Baseball has returned, and spring training has officially started for the Tampa Bay Rays in Port Charlotte, as players have reported to camp.
The Rays have a handful of exciting prospects and non-roster invitees who have plenty to prove this spring, and it should be interesting to see which surprise players will grab everyone's attention.
Here are seven names to watch for in the next six weeks.
Ever since being drafted first overall by the Rays in 2008, Tim Beckham has been nothing but a disappointment.
The 23-year-old middle infielder was obviously drafted with sky-high expectations but has yet to break out in the minors during his four seasons in the organization.
Beckham will most likely be starting the season with Triple-A Durham, but he should be on a mission this spring to prove that he can finally break into the big leagues.
Many thought that year would be 2012, but a 50-game suspension and injuries were huge setbacks in Beckham's progress. Hopefully, spring training will serve as a clean sheet for Beckham to start over and turn things around in what has been a bumpy young career.
The Rays acquired 23-year-old southpaw Mike Montgomery from the Kansas City Royals in December's blockbuster James Shields trade.
Montgomery spent four seasons in Kansas City's organization and, at one time, was considered to be one of the team's top prospects. But Montgomery has struggled the past two years at the Triple-A level, posting a lopsided 8-17 record with a 5.46 ERA.
He probably won't make an impact on the Rays in the near future, but he is out to prove he is nearly major-league ready.
Although Montgomery has good stuff and the tools to be an MLB starter, a career as a reliever seems more likely at the moment.
If he pitches well enough in 2013, we might even see him contribute to Tampa Bay's bullpen this season.
Alex Colome is one sleeper prospect with high upside who should be closely watched this season. The 24-year-old right-hander has gradually moved up the ranks over the past few years in the Rays' farm system and pitched his way to Triple-A last season.
Colome has impressive raw stuff that can blow away big league hitters, which should make him a sight to watch in Port Charlotte.
This could be the year he makes his MLB debut as he continues to develop as a pitcher.
That being said, spring training will be a great opportunity for him to show off his potential to the Rays.

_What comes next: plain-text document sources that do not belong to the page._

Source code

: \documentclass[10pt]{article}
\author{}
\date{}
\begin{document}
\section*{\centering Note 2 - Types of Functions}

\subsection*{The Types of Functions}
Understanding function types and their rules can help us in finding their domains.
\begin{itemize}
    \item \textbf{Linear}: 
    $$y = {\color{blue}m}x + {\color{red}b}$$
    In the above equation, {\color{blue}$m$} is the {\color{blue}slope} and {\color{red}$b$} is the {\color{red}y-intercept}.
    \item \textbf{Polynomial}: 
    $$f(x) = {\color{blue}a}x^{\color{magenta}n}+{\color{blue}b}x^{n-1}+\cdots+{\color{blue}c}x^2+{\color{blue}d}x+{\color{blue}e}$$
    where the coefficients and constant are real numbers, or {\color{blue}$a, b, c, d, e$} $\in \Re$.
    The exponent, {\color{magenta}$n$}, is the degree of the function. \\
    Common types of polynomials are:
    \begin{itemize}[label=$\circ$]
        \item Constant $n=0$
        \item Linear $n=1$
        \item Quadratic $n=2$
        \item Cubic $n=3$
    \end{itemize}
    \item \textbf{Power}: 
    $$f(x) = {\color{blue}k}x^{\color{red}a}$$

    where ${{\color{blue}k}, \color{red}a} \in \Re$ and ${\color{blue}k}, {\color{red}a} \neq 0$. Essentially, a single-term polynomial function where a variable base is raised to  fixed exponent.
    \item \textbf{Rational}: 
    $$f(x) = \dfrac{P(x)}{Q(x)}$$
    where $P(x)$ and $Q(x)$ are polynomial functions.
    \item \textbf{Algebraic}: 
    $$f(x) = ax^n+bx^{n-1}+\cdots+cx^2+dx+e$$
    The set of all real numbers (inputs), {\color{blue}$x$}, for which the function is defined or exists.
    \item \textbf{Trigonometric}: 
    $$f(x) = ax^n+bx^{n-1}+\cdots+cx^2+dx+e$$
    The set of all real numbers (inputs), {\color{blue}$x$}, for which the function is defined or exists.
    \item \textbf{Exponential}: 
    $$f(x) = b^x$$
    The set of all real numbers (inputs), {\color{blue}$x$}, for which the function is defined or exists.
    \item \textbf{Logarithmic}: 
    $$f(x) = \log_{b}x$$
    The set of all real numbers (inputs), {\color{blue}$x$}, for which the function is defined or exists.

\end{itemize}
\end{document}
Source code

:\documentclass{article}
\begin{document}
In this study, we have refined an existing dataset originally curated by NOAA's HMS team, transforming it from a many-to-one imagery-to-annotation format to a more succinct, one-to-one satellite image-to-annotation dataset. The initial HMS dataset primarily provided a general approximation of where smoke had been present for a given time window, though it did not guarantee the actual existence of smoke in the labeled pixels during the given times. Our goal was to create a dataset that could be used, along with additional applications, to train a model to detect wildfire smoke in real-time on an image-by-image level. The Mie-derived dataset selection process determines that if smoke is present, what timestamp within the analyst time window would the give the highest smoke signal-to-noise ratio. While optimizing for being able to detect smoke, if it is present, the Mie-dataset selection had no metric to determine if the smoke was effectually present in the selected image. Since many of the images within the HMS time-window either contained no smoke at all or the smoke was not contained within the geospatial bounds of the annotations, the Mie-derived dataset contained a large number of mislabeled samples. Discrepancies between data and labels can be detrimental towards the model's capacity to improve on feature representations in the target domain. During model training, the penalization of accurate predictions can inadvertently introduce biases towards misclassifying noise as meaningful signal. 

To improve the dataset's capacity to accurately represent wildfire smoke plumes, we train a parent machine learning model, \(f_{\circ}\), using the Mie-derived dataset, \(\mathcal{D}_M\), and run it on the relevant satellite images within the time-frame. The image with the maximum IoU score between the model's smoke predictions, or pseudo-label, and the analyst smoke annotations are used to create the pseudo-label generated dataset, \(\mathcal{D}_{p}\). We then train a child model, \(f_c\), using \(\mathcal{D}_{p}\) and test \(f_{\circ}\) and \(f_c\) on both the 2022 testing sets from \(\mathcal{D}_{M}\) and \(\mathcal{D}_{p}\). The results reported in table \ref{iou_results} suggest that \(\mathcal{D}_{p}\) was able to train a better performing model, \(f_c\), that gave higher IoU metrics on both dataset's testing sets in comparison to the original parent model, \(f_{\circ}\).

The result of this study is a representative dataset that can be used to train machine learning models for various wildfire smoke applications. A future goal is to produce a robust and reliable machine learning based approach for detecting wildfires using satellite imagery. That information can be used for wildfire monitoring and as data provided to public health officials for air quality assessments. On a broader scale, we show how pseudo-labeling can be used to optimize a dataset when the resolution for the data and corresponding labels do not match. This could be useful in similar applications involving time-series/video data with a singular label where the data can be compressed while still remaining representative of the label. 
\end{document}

Right-hander Jake Odorizzi was one of four prospects acquired in the James Shields trade this offseason, adding yet another talented young starting pitcher to the Rays' organization.
Odorizzi had somewhat of a breakout year in the minors in 2012, going 15-5 with a 3.03 ERA through 25 starts in both Double-A and Triple-A. He also got his first taste of the big leagues with the Royals, making two brief starts.
He will be battling for the fifth spot in the rotation this spring against teammates Jeff Niemann, Roberto Hernandez and possibly even Chris Archer. His odds of making the Opening Day rotation are not good at all, but if he shines bright enough, he could maybe just sneak in.
Even if we don't see Odorizzi with the Rays early in the season, we can expect to see him contribute to the team sometime later in the year.
Wil Myers is the prospect to watch in Major League Baseball this spring.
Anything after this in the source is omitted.